── EXTRACTED DATA
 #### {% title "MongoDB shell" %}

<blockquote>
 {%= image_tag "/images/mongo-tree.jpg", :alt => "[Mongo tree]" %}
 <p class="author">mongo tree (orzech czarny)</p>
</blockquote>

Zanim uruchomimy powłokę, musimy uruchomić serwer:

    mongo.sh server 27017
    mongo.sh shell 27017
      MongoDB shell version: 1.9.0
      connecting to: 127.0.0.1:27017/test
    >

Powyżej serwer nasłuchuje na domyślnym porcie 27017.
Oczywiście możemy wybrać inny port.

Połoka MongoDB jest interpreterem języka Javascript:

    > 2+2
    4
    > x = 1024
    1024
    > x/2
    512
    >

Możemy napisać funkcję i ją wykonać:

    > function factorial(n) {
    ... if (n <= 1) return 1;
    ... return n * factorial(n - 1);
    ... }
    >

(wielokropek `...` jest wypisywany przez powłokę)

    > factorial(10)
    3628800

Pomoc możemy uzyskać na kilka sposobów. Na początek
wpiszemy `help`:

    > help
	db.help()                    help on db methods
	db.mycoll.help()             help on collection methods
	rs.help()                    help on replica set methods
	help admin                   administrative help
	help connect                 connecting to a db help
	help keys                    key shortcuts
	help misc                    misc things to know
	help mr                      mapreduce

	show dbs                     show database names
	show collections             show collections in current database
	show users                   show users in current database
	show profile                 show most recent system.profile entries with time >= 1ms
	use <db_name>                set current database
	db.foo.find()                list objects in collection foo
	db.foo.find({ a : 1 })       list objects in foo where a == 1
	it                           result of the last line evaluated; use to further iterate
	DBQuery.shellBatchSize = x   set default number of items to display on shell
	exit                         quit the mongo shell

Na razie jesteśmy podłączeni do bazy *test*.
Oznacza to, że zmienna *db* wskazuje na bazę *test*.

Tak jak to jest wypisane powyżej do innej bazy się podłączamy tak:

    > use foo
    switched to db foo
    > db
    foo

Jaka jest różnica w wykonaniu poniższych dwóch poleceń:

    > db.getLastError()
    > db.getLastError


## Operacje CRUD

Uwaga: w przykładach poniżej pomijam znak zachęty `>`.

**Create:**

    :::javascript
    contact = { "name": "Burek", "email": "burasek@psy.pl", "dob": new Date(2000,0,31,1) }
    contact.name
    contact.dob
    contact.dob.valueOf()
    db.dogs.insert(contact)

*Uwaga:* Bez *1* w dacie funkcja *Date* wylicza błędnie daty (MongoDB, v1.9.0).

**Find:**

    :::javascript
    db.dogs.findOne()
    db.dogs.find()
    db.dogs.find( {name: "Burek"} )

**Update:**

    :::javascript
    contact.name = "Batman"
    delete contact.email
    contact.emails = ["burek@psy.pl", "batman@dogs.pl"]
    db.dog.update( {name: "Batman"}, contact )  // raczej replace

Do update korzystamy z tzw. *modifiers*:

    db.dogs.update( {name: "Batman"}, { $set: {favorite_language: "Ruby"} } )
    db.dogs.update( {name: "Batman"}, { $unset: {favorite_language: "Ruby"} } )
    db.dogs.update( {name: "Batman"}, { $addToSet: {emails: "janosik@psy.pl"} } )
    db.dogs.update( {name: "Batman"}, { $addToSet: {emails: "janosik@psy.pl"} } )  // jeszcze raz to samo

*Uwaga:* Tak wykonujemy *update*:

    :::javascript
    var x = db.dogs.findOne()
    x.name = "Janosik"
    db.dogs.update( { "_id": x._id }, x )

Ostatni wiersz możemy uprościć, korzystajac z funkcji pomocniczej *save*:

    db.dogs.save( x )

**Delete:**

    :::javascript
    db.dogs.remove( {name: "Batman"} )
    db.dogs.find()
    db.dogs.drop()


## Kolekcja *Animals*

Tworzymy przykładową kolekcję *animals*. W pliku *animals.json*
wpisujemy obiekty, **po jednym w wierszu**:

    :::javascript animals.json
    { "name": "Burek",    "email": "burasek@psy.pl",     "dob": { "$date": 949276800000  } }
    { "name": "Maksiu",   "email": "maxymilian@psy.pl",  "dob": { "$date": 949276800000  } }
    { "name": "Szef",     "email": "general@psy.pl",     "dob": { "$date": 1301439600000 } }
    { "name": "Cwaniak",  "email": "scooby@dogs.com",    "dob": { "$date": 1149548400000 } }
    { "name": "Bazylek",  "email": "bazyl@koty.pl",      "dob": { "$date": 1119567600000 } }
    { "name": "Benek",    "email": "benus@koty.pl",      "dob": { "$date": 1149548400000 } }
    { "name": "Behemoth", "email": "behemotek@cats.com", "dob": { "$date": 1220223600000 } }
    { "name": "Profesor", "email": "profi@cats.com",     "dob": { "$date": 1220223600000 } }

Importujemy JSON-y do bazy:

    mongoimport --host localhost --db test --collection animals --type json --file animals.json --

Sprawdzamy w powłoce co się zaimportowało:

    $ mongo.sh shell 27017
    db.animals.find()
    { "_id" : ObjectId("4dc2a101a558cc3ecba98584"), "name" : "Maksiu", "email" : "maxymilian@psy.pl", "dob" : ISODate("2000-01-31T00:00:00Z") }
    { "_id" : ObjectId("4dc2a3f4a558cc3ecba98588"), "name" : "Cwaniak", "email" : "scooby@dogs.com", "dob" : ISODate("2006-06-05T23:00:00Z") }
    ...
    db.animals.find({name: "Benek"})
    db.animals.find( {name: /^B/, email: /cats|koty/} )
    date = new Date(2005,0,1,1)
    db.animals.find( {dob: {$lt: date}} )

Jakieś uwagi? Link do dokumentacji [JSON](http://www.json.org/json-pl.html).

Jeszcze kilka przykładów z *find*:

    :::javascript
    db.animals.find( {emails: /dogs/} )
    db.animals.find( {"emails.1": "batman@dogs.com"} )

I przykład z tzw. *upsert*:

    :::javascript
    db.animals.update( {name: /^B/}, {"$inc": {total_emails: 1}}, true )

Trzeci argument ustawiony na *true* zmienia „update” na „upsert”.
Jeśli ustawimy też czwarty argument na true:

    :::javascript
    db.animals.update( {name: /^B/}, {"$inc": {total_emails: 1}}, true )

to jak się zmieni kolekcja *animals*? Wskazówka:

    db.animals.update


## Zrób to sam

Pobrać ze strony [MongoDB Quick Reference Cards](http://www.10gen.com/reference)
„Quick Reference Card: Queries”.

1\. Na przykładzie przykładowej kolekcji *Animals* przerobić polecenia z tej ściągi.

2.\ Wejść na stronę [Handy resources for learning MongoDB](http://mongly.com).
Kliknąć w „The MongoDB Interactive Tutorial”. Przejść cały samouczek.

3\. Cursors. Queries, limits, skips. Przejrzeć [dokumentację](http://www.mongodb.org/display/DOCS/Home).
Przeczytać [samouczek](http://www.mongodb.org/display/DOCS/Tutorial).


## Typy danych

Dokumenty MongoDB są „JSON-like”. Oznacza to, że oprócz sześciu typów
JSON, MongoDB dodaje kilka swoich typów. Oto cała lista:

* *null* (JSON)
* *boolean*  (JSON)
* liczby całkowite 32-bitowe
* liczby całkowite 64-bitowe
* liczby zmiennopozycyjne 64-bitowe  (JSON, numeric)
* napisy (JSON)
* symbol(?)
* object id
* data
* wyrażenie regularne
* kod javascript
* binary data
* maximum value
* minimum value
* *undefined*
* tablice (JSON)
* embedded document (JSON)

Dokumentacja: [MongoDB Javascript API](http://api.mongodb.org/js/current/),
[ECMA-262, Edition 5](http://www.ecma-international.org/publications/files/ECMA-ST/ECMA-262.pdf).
────
## TASK OBJECTIVE
Scan the material line by line and report each one that contains "Tutorial".

## THE COMPLETED TASK
Kliknąć w „The MongoDB Interactive Tutorial”. Przejść cały samouczek.
Przeczytać [samouczek](http://www.mongodb.org/display/DOCS/Tutorial).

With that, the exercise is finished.